*Problem to work on*:
All lines before the one containing "efter alla metoder", plus that line itself, are to be printed exactly as they appear below.

*Records shown*:
+-------+
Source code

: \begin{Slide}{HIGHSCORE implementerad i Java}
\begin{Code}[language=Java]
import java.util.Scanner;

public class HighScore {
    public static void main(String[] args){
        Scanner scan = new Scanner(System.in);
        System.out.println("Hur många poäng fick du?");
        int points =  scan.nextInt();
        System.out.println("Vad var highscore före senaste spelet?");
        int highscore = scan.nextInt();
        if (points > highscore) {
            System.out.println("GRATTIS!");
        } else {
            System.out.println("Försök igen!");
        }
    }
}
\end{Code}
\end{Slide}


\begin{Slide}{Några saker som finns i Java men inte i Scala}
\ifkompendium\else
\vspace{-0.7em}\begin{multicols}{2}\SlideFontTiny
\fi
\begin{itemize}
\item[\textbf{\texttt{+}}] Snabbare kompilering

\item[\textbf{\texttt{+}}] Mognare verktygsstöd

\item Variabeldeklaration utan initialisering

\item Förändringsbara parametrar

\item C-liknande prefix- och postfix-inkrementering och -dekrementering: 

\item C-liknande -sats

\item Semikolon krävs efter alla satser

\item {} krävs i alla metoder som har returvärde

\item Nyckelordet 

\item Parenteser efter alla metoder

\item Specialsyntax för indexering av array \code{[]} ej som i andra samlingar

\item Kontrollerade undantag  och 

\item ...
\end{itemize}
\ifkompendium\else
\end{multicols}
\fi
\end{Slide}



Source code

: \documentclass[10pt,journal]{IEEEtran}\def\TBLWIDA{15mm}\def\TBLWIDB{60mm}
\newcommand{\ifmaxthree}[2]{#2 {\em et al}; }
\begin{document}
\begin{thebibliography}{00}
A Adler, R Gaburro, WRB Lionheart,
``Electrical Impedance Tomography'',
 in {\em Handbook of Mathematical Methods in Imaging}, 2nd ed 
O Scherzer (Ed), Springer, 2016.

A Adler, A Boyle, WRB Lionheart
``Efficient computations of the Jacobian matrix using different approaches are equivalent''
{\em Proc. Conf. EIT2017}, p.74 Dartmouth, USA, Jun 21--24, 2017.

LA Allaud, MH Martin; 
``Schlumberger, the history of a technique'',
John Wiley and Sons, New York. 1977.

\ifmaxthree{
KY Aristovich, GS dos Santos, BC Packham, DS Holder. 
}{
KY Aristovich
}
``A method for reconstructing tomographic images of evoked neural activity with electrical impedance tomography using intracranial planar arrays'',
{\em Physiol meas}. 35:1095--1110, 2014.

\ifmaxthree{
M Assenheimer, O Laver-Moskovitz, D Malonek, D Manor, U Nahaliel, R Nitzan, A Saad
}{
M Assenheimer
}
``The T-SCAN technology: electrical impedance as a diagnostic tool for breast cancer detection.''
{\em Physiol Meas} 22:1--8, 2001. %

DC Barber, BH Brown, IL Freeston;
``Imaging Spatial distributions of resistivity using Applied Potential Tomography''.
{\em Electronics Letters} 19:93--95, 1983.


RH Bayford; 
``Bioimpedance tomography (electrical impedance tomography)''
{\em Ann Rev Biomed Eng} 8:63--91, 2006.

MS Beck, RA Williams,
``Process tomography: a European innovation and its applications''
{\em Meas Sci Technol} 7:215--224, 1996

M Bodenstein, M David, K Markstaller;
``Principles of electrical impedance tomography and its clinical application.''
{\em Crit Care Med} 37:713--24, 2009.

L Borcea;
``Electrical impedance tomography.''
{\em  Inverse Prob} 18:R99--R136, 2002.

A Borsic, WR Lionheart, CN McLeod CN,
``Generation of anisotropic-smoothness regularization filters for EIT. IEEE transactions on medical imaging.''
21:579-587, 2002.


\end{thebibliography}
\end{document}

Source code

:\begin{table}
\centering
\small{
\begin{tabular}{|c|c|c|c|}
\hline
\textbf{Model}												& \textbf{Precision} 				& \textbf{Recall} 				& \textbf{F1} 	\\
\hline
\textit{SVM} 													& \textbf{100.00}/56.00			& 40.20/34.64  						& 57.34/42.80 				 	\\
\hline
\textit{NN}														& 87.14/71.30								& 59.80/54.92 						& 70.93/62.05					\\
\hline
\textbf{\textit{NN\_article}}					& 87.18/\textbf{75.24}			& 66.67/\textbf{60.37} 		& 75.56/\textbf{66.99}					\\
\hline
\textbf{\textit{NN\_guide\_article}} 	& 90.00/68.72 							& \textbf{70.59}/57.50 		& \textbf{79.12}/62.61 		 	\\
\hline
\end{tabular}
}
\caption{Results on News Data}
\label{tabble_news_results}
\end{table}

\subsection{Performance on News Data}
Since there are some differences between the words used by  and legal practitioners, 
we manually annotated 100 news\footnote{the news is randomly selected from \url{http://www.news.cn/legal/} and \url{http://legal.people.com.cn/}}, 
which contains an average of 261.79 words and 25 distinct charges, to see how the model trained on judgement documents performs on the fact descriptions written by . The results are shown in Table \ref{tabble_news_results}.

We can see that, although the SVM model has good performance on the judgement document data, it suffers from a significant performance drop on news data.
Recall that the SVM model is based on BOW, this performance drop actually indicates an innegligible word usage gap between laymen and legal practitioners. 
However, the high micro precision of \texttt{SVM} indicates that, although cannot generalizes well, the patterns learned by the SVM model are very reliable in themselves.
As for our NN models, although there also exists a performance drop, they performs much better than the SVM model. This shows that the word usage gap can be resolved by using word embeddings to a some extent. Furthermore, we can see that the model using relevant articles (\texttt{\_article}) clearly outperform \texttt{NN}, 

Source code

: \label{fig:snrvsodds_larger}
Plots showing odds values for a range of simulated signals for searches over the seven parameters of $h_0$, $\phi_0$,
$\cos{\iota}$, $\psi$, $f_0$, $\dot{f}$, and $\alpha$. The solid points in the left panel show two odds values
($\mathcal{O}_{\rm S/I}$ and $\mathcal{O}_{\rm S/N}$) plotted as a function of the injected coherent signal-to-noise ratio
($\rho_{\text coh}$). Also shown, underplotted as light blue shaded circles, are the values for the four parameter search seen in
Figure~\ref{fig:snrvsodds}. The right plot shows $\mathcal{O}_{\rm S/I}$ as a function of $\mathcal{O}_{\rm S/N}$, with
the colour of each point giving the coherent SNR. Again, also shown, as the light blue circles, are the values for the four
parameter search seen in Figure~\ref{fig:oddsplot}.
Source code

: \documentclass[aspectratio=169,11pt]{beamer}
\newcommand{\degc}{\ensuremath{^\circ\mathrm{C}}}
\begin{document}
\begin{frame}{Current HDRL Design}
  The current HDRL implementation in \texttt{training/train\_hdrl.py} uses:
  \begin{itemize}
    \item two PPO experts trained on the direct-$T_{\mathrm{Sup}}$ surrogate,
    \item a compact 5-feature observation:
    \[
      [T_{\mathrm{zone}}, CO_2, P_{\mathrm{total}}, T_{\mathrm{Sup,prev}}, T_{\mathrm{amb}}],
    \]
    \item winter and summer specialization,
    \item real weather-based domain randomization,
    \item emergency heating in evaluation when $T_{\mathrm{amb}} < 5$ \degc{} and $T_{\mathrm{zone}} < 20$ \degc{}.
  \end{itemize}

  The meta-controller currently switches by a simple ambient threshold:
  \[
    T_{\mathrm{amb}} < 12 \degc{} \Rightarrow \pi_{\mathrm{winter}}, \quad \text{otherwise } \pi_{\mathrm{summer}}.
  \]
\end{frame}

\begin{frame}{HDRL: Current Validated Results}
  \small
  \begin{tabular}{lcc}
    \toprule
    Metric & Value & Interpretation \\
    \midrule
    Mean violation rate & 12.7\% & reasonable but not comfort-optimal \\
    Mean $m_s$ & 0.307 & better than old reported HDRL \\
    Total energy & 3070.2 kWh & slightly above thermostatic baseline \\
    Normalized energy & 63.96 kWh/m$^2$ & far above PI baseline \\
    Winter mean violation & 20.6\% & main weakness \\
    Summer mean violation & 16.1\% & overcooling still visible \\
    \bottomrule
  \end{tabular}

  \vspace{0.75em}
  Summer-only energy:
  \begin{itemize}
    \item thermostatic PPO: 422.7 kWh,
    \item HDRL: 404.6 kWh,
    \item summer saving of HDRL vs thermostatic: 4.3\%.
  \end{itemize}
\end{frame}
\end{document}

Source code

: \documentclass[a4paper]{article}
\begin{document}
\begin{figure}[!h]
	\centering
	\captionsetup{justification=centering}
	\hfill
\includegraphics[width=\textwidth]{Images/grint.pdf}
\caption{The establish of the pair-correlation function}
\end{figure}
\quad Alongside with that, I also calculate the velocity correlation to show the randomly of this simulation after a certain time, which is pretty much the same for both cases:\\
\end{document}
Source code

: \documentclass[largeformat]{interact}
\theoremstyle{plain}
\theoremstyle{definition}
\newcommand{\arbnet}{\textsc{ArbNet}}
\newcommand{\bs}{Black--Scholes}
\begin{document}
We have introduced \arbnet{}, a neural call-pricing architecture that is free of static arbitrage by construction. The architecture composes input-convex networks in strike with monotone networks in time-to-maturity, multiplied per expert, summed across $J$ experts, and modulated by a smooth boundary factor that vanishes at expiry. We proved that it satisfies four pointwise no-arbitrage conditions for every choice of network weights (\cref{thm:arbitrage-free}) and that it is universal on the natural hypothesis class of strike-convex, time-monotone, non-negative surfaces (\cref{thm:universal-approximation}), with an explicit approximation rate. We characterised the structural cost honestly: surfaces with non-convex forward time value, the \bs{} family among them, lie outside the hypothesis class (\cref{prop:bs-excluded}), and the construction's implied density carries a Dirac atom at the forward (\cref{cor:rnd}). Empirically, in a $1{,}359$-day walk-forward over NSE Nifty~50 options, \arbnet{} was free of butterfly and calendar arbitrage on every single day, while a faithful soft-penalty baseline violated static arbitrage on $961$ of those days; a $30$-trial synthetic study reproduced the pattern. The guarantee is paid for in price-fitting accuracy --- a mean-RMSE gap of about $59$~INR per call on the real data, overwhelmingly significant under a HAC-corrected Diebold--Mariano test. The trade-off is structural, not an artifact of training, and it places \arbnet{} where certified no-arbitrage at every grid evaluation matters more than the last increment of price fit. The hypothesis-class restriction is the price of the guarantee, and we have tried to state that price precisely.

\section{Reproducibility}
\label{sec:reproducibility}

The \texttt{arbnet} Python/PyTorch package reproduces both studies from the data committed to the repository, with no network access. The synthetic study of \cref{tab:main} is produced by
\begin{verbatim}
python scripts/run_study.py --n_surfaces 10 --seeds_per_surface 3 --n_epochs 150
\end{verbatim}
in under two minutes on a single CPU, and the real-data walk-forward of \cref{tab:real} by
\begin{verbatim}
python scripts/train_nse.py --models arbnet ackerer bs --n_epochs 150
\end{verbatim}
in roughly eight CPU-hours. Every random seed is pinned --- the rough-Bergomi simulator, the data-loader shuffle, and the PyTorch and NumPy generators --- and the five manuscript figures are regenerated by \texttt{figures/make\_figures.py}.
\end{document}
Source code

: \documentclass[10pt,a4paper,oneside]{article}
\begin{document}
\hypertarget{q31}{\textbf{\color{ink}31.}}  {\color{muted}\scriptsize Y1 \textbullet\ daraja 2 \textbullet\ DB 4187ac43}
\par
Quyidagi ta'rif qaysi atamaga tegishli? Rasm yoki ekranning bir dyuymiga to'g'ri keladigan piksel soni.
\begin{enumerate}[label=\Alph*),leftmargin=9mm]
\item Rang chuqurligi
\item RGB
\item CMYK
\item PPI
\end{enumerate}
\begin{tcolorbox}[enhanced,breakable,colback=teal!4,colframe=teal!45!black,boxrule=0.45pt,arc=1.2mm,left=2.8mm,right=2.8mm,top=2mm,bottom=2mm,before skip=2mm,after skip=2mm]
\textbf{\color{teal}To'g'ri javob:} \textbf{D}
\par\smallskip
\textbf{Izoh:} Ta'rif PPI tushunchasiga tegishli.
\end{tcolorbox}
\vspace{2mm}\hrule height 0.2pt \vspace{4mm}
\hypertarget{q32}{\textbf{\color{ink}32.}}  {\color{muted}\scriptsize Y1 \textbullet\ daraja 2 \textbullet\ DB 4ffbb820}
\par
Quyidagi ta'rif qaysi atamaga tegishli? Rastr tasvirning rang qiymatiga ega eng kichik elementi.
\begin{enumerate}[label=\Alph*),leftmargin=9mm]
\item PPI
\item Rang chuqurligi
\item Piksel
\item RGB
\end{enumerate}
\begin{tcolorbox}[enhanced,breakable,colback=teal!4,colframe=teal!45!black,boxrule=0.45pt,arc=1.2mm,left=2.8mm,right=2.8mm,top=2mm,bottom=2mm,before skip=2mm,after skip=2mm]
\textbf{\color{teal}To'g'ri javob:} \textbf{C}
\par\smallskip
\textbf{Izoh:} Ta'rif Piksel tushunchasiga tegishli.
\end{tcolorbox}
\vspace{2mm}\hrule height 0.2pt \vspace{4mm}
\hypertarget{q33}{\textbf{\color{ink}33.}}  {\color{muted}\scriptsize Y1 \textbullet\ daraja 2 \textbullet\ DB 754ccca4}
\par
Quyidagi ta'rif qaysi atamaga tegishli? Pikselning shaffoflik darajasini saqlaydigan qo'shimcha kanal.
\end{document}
+-------+
*Response for this exercise*:
Source code

: \begin{Slide}{HIGHSCORE implementerad i Java}
\begin{Code}[language=Java]
import java.util.Scanner;

public class HighScore {
    public static void main(String[] args){
        Scanner scan = new Scanner(System.in);
        System.out.println("Hur många poäng fick du?");
        int points =  scan.nextInt();
        System.out.println("Vad var highscore före senaste spelet?");
        int highscore = scan.nextInt();
        if (points > highscore) {
            System.out.println("GRATTIS!");
        } else {
            System.out.println("Försök igen!");
        }
    }
}
\end{Code}
\end{Slide}


\begin{Slide}{Några saker som finns i Java men inte i Scala}
\ifkompendium\else
\vspace{-0.7em}\begin{multicols}{2}\SlideFontTiny
\fi
\begin{itemize}
\item[\textbf{\texttt{+}}] Snabbare kompilering

\item[\textbf{\texttt{+}}] Mognare verktygsstöd

\item Variabeldeklaration utan initialisering

\item Förändringsbara parametrar

\item C-liknande prefix- och postfix-inkrementering och -dekrementering: 

\item C-liknande -sats

\item Semikolon krävs efter alla satser

\item {} krävs i alla metoder som har returvärde

\item Nyckelordet 

\item Parenteser efter alla metoder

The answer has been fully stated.